_Exercise instructions_. Output exactly what appears from the line containing "an upward trend" to the end of the data below, and nothing more.

Stored data entries:
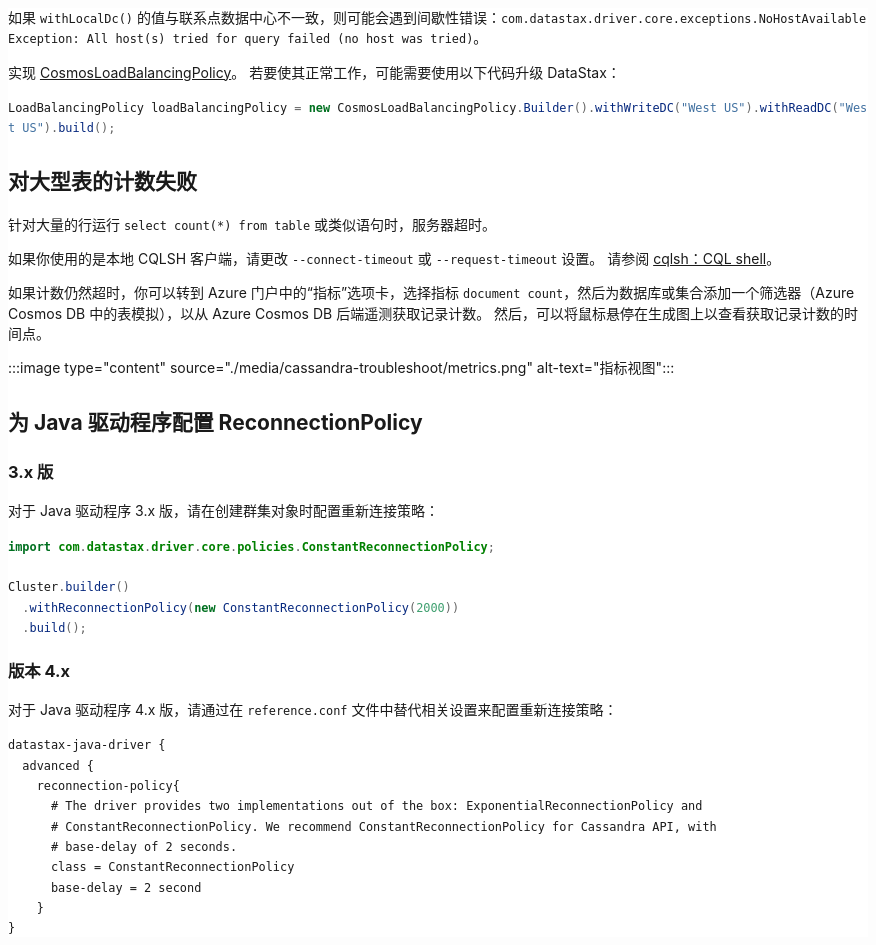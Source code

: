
 ```java
```

如果 `withLocalDc()` 的值与联系点数据中心不一致，则可能会遇到间歇性错误：`com.datastax.driver.core.exceptions.NoHostAvailableException: All host(s) tried for query failed (no host was tried)`。

实现 [CosmosLoadBalancingPolicy](https://github.com/Azure/azure-cosmos-cassandra-extensions/blob/master/package/src/main/java/com/microsoft/azure/cosmos/cassandra/CosmosLoadBalancingPolicy.java)。 若要使其正常工作，可能需要使用以下代码升级 DataStax：

```java
LoadBalancingPolicy loadBalancingPolicy = new CosmosLoadBalancingPolicy.Builder().withWriteDC("West US").withReadDC("West US").build();
```

## <a name="the-count-fails-on-a-large-table"></a>对大型表的计数失败

针对大量的行运行 `select count(*) from table` 或类似语句时，服务器超时。

如果你使用的是本地 CQLSH 客户端，请更改 `--connect-timeout` 或 `--request-timeout` 设置。 请参阅 [cqlsh：CQL shell](https://cassandra.apache.org/doc/latest/tools/cqlsh.html)。

如果计数仍然超时，你可以转到 Azure 门户中的“指标”选项卡，选择指标 `document count`，然后为数据库或集合添加一个筛选器（Azure Cosmos DB 中的表模拟），以从 Azure Cosmos DB 后端遥测获取记录计数。 然后，可以将鼠标悬停在生成图上以查看获取记录计数的时间点。

:::image type="content" source="./media/cassandra-troubleshoot/metrics.png" alt-text="指标视图":::

## <a name="configure-reconnectionpolicy-for-the-java-driver"></a>为 Java 驱动程序配置 ReconnectionPolicy

### <a name="version-3x"></a>3\.x 版

对于 Java 驱动程序 3.x 版，请在创建群集对象时配置重新连接策略：

```java
import com.datastax.driver.core.policies.ConstantReconnectionPolicy;

Cluster.builder()
  .withReconnectionPolicy(new ConstantReconnectionPolicy(2000))
  .build();
```

### <a name="version-4x"></a>版本 4.x

对于 Java 驱动程序 4.x 版，请通过在 `reference.conf` 文件中替代相关设置来配置重新连接策略：

```xml
datastax-java-driver {
  advanced {
    reconnection-policy{
      # The driver provides two implementations out of the box: ExponentialReconnectionPolicy and
      # ConstantReconnectionPolicy. We recommend ConstantReconnectionPolicy for Cassandra API, with 
      # base-delay of 2 seconds.
      class = ConstantReconnectionPolicy
      base-delay = 2 second
    }
}
```

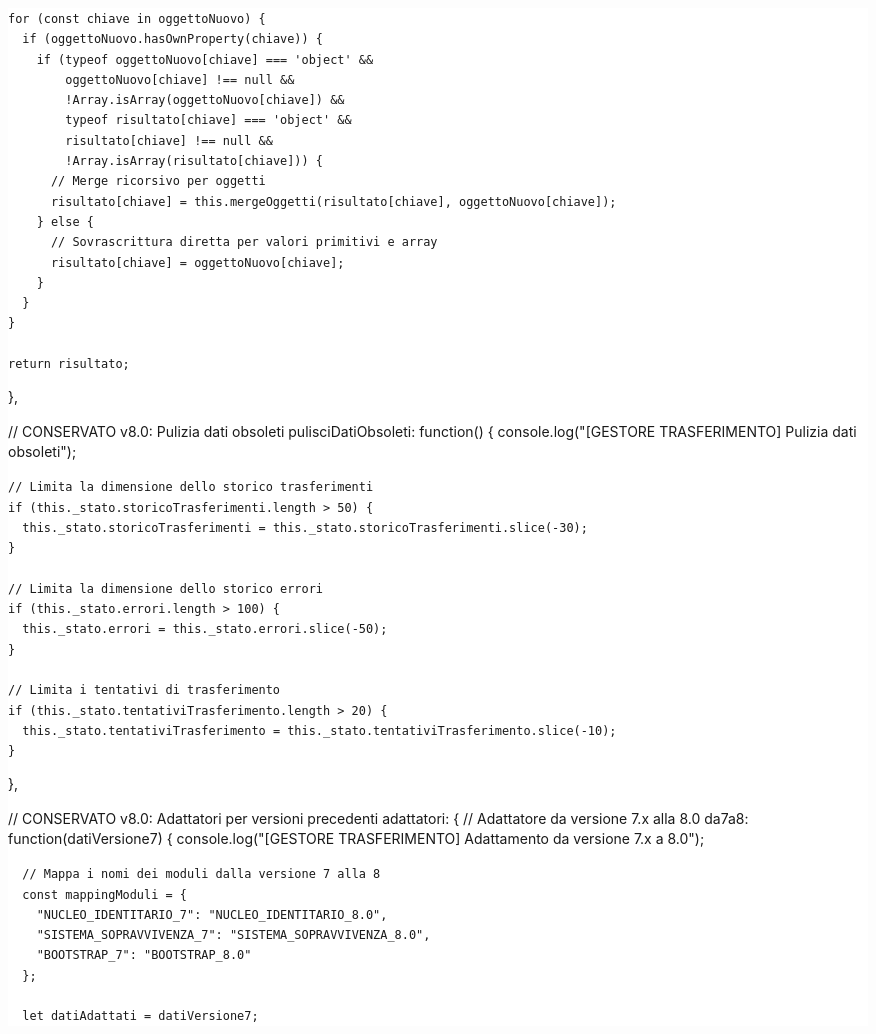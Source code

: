     for (const chiave in oggettoNuovo) {
      if (oggettoNuovo.hasOwnProperty(chiave)) {
        if (typeof oggettoNuovo[chiave] === 'object' && 
            oggettoNuovo[chiave] !== null && 
            !Array.isArray(oggettoNuovo[chiave]) &&
            typeof risultato[chiave] === 'object' && 
            risultato[chiave] !== null && 
            !Array.isArray(risultato[chiave])) {
          // Merge ricorsivo per oggetti
          risultato[chiave] = this.mergeOggetti(risultato[chiave], oggettoNuovo[chiave]);
        } else {
          // Sovrascrittura diretta per valori primitivi e array
          risultato[chiave] = oggettoNuovo[chiave];
        }
      }
    }

    return risultato;
  },

  // CONSERVATO v8.0: Pulizia dati obsoleti
  pulisciDatiObsoleti: function() {
    console.log("[GESTORE TRASFERIMENTO] Pulizia dati obsoleti");

    // Limita la dimensione dello storico trasferimenti
    if (this._stato.storicoTrasferimenti.length > 50) {
      this._stato.storicoTrasferimenti = this._stato.storicoTrasferimenti.slice(-30);
    }

    // Limita la dimensione dello storico errori
    if (this._stato.errori.length > 100) {
      this._stato.errori = this._stato.errori.slice(-50);
    }

    // Limita i tentativi di trasferimento
    if (this._stato.tentativiTrasferimento.length > 20) {
      this._stato.tentativiTrasferimento = this._stato.tentativiTrasferimento.slice(-10);
    }
  },

  // CONSERVATO v8.0: Adattatori per versioni precedenti
  adattatori: {
    // Adattatore da versione 7.x alla 8.0
    da7a8: function(datiVersione7) {
      console.log("[GESTORE TRASFERIMENTO] Adattamento da versione 7.x a 8.0");

      // Mappa i nomi dei moduli dalla versione 7 alla 8
      const mappingModuli = {
        "NUCLEO_IDENTITARIO_7": "NUCLEO_IDENTITARIO_8.0",
        "SISTEMA_SOPRAVVIVENZA_7": "SISTEMA_SOPRAVVIVENZA_8.0",
        "BOOTSTRAP_7": "BOOTSTRAP_8.0"
      };

      let datiAdattati = datiVersione7;

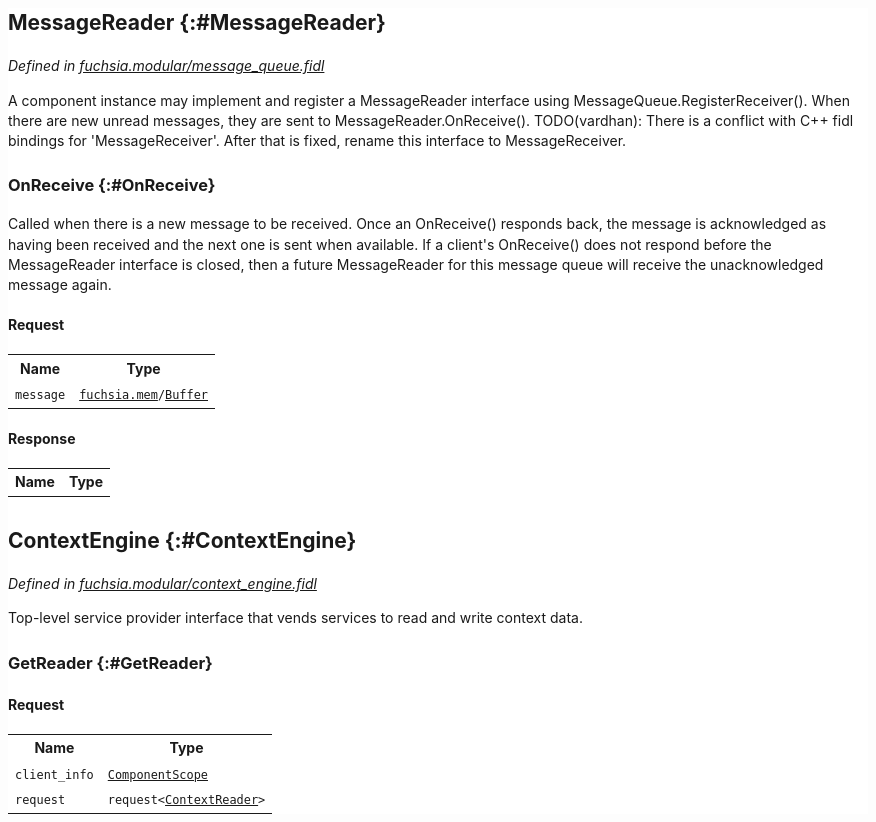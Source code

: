 

## MessageReader {:#MessageReader}
*Defined in [fuchsia.modular/message_queue.fidl](https://fuchsia.googlesource.com/fuchsia/+/master/sdk/fidl/fuchsia.modular/component/message_queue.fidl#57)*

 A component instance may implement and register a MessageReader interface
 using MessageQueue.RegisterReceiver(). When there are new unread messages,
 they are sent to MessageReader.OnReceive(). TODO(vardhan): There is a
 conflict with C++ fidl bindings for 'MessageReceiver'. After that is fixed,
 rename this interface to MessageReceiver.

### OnReceive {:#OnReceive}

 Called when there is a new message to be received. Once an OnReceive()
 responds back, the message is acknowledged as having been received and the
 next one is sent when available. If a client's OnReceive() does not respond
 before the MessageReader interface is closed, then a future MessageReader
 for this message queue will receive the unacknowledged message again.

#### Request
<table>
    <tr><th>Name</th><th>Type</th></tr>
    <tr>
            <td><code>message</code></td>
            <td>
                <code><a class='link' href='../fuchsia.mem/index.html'>fuchsia.mem</a>/<a class='link' href='../fuchsia.mem/index.html#Buffer'>Buffer</a></code>
            </td>
        </tr></table>


#### Response
<table>
    <tr><th>Name</th><th>Type</th></tr>
    </table>

## ContextEngine {:#ContextEngine}
*Defined in [fuchsia.modular/context_engine.fidl](https://fuchsia.googlesource.com/fuchsia/+/master/sdk/fidl/fuchsia.modular/context/context_engine.fidl#10)*

 Top-level service provider interface that vends services to read and write
 context data.

### GetReader {:#GetReader}


#### Request
<table>
    <tr><th>Name</th><th>Type</th></tr>
    <tr>
            <td><code>client_info</code></td>
            <td>
                <code><a class='link' href='../fuchsia.modular/index.html#ComponentScope'>ComponentScope</a></code>
            </td>
        </tr><tr>
            <td><code>request</code></td>
            <td>
                <code>request&lt;<a class='link' href='../fuchsia.modular/index.html#ContextReader'>ContextReader</a>&gt;</code>
            </td>
        </tr></table>
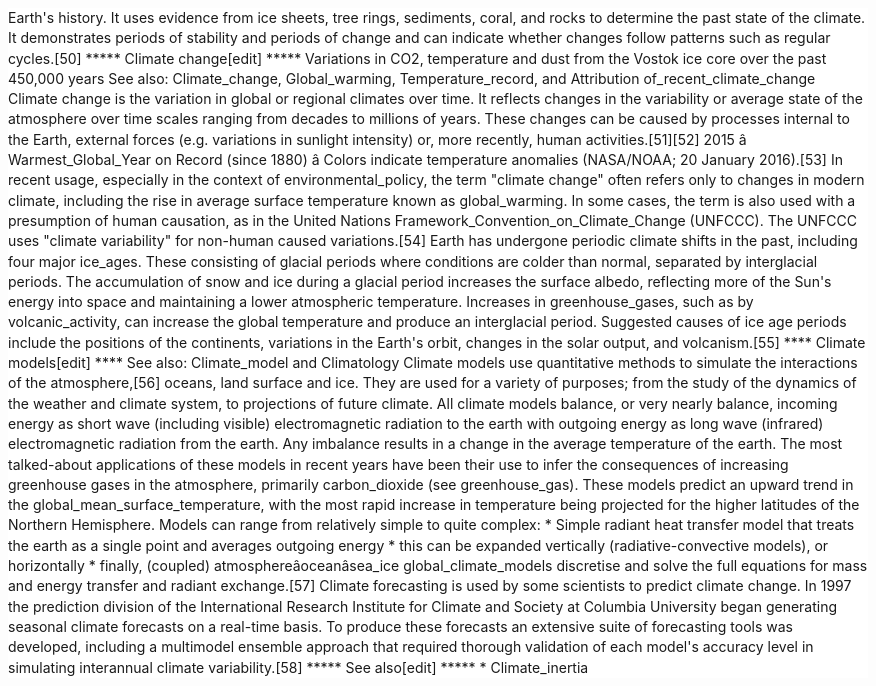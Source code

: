 Earth's history. It uses evidence from ice sheets, tree rings, sediments,
coral, and rocks to determine the past state of the climate. It demonstrates
periods of stability and periods of change and can indicate whether changes
follow patterns such as regular cycles.[50]
***** Climate change[edit] *****
Variations in CO2, temperature and dust from the Vostok ice core over the past
450,000 years
See also: Climate_change, Global_warming, Temperature_record, and Attribution
of_recent_climate_change
Climate change is the variation in global or regional climates over time. It
reflects changes in the variability or average state of the atmosphere over
time scales ranging from decades to millions of years. These changes can be
caused by processes internal to the Earth, external forces (e.g. variations in
sunlight intensity) or, more recently, human activities.[51][52]
    2015 â Warmest_Global_Year on Record (since 1880) â Colors indicate
            temperature anomalies (NASA/NOAA; 20 January 2016).[53]
In recent usage, especially in the context of environmental_policy, the term
"climate change" often refers only to changes in modern climate, including the
rise in average surface temperature known as global_warming. In some cases, the
term is also used with a presumption of human causation, as in the United
Nations Framework_Convention_on_Climate_Change (UNFCCC). The UNFCCC uses
"climate variability" for non-human caused variations.[54]
Earth has undergone periodic climate shifts in the past, including four major
ice_ages. These consisting of glacial periods where conditions are colder than
normal, separated by interglacial periods. The accumulation of snow and ice
during a glacial period increases the surface albedo, reflecting more of the
Sun's energy into space and maintaining a lower atmospheric temperature.
Increases in greenhouse_gases, such as by volcanic_activity, can increase the
global temperature and produce an interglacial period. Suggested causes of ice
age periods include the positions of the continents, variations in the Earth's
orbit, changes in the solar output, and volcanism.[55]
**** Climate models[edit] ****
See also: Climate_model and Climatology
Climate models use quantitative methods to simulate the interactions of the
atmosphere,[56] oceans, land surface and ice. They are used for a variety of
purposes; from the study of the dynamics of the weather and climate system, to
projections of future climate. All climate models balance, or very nearly
balance, incoming energy as short wave (including visible) electromagnetic
radiation to the earth with outgoing energy as long wave (infrared)
electromagnetic radiation from the earth. Any imbalance results in a change in
the average temperature of the earth.
The most talked-about applications of these models in recent years have been
their use to infer the consequences of increasing greenhouse gases in the
atmosphere, primarily carbon_dioxide (see greenhouse_gas). These models predict
an upward trend in the global_mean_surface_temperature, with the most rapid
increase in temperature being projected for the higher latitudes of the
Northern Hemisphere.
Models can range from relatively simple to quite complex:
    * Simple radiant heat transfer model that treats the earth as a single
      point and averages outgoing energy
    * this can be expanded vertically (radiative-convective models), or
      horizontally
    * finally, (coupled) atmosphereâoceanâsea_ice global_climate_models
      discretise and solve the full equations for mass and energy transfer and
      radiant exchange.[57]
Climate forecasting is used by some scientists to predict climate change. In
1997 the prediction division of the International Research Institute for
Climate and Society at Columbia University began generating seasonal climate
forecasts on a real-time basis. To produce these forecasts an extensive suite
of forecasting tools was developed, including a multimodel ensemble approach
that required thorough validation of each model's accuracy level in simulating
interannual climate variability.[58]
***** See also[edit] *****
    * Climate_inertia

_Response to this task_.
an upward trend in the global_mean_surface_temperature, with the most rapid
increase in temperature being projected for the higher latitudes of the
Northern Hemisphere.
Models can range from relatively simple to quite complex:
    * Simple radiant heat transfer model that treats the earth as a single
      point and averages outgoing energy
    * this can be expanded vertically (radiative-convective models), or
      horizontally
    * finally, (coupled) atmosphereâoceanâsea_ice global_climate_models
      discretise and solve the full equations for mass and energy transfer and
      radiant exchange.[57]
Climate forecasting is used by some scientists to predict climate change. In
1997 the prediction division of the International Research Institute for
Climate and Society at Columbia University began generating seasonal climate
forecasts on a real-time basis. To produce these forecasts an extensive suite
of forecasting tools was developed, including a multimodel ensemble approach
that required thorough validation of each model's accuracy level in simulating
interannual climate variability.[58]
***** See also[edit] *****
    * Climate_inertia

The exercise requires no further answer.